REQUIRED WORK
Your task is to find every line of the data that holds the string "codice" and copy it.

Top of MATERIAL FOR THIS TASK

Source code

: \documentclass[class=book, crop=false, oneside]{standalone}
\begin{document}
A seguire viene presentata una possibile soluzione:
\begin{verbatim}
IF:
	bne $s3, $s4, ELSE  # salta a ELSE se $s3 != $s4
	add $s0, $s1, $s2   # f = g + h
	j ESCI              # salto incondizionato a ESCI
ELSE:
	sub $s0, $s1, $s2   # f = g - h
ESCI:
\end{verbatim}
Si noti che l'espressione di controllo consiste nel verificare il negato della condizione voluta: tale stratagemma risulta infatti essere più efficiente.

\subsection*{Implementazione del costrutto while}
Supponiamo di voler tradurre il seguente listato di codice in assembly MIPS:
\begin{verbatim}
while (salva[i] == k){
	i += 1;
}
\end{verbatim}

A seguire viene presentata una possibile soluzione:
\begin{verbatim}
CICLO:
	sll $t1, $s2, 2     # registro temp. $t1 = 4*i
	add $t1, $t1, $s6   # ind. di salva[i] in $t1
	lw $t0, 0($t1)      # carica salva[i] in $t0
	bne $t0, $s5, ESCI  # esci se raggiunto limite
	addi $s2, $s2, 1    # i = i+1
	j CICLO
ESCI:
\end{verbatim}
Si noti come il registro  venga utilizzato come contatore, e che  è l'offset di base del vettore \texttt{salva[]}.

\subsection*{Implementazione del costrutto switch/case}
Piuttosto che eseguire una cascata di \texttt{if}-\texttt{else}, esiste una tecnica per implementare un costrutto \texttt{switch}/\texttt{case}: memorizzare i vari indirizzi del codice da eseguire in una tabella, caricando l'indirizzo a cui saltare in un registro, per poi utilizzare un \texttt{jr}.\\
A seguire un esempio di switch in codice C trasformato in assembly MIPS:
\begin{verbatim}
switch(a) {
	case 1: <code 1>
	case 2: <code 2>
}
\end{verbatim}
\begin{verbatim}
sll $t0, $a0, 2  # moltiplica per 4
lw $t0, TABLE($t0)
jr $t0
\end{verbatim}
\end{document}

Bottom of MATERIAL FOR THIS TASK

OUTPUT BELOW
Supponiamo di voler tradurre il seguente listato di codice in assembly MIPS:
Piuttosto che eseguire una cascata di \texttt{if}-\texttt{else}, esiste una tecnica per implementare un costrutto \texttt{switch}/\texttt{case}: memorizzare i vari indirizzi del codice da eseguire in una tabella, caricando l'indirizzo a cui saltare in un registro, per poi utilizzare un \texttt{jr}.\\
A seguire un esempio di switch in codice C trasformato in assembly MIPS:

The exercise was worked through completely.